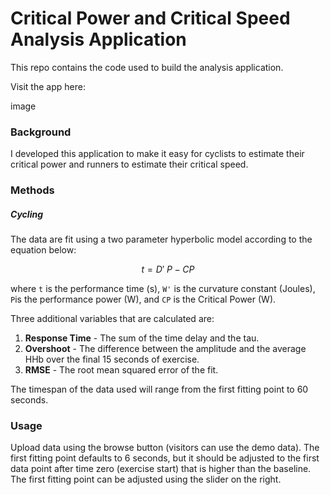 # Critical Power and Critical Speed Analysis Application

This repo contains the code used to build the analysis application.

Visit the app here:


image

### Background

I developed this application to make it easy for cyclists to estimate their critical power and runners to estimate their critical speed.

### Methods

##### Cycling
The data are fit using a two parameter hyperbolic model according to the equation below:

$$
t = D' \ P - CP
$$

where `t` is the performance time (s), `W'` is the curvature constant (Joules), `P`is the performance power (W), and `CP` is the Critical Power (W). 

Three additional variables that are calculated are:

1. **Response Time** - The sum of the time delay and the tau.
2. **Overshoot** - The difference between the amplitude and the average HHb over the final 15 seconds of exercise.
3. **RMSE** - The root mean squared error of the fit.

The timespan of the data used will range from the first fitting point to 60 seconds.

### Usage

Upload data using the browse button (visitors can use the demo data). The first fitting point defaults to 6 seconds, but it should be adjusted to the first data point after time zero (exercise start) that is higher than the baseline. The first fitting point can be adjusted using the slider on the right.
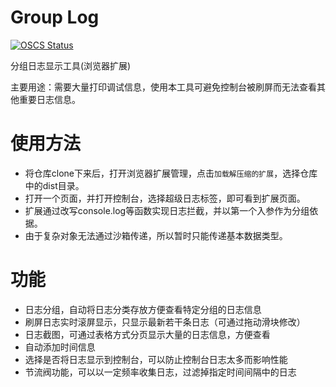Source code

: # Group Log 
[![OSCS Status](https://www.oscs1024.com/platform/badge/langhuihui/glog.svg?size=small)](https://www.oscs1024.com/project/langhuihui/glog?ref=badge_small)

分组日志显示工具(浏览器扩展)

主要用途：需要大量打印调试信息，使用本工具可避免控制台被刷屏而无法查看其他重要日志信息。

# 使用方法

- 将仓库clone下来后，打开浏览器扩展管理，点击`加载解压缩的扩展`，选择仓库中的dist目录。
- 打开一个页面，并打开控制台，选择超级日志标签，即可看到扩展页面。
- 扩展通过改写console.log等函数实现日志拦截，并以第一个入参作为分组依据。
- 由于复杂对象无法通过沙箱传递，所以暂时只能传递基本数据类型。

# 功能

- 日志分组，自动将日志分类存放方便查看特定分组的日志信息
- 刷屏日志实时滚屏显示，只显示最新若干条日志（可通过拖动滑块修改）
- 日志截图，可通过表格方式分页显示大量的日志信息，方便查看
- 自动添加时间信息
- 选择是否将日志显示到控制台，可以防止控制台日志太多而影响性能
- 节流阀功能，可以以一定频率收集日志，过滤掉指定时间间隔中的日志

-------------------------

A word-for-word copy is needed, starting at the first line of the listing and ending with the line bearing "分组日志显示工具(浏览器扩展)". No pictures.

 # Critical Power and Critical Speed Analysis Application

This repo contains the code used to build the analysis application.

Visit the app here:


image

### Background

I developed this application to make it easy for cyclists to estimate their critical power and runners to estimate their critical speed.

### Methods

##### Cycling
The data are fit using a two parameter hyperbolic model according to the equation below:

$$
t = D' \ P - CP
$$

where `t` is the performance time (s), `W'` is the curvature constant (Joules), `P`is the performance power (W), and `CP` is the Critical Power (W). 

Three additional variables that are calculated are:

1. **Response Time** - The sum of the time delay and the tau.
2. **Overshoot** - The difference between the amplitude and the average HHb over the final 15 seconds of exercise.
3. **RMSE** - The root mean squared error of the fit.

The timespan of the data used will range from the first fitting point to 60 seconds.

### Usage

Upload data using the browse button (visitors can use the demo data). The first fitting point defaults to 6 seconds, but it should be adjusted to the first data point after time zero (exercise start) that is higher than the baseline. The first fitting point can be adjusted using the slider on the right.
Source code

: # Group Log 
[![OSCS Status](https://www.oscs1024.com/platform/badge/langhuihui/glog.svg?size=small)](https://www.oscs1024.com/project/langhuihui/glog?ref=badge_small)

分组日志显示工具(浏览器扩展)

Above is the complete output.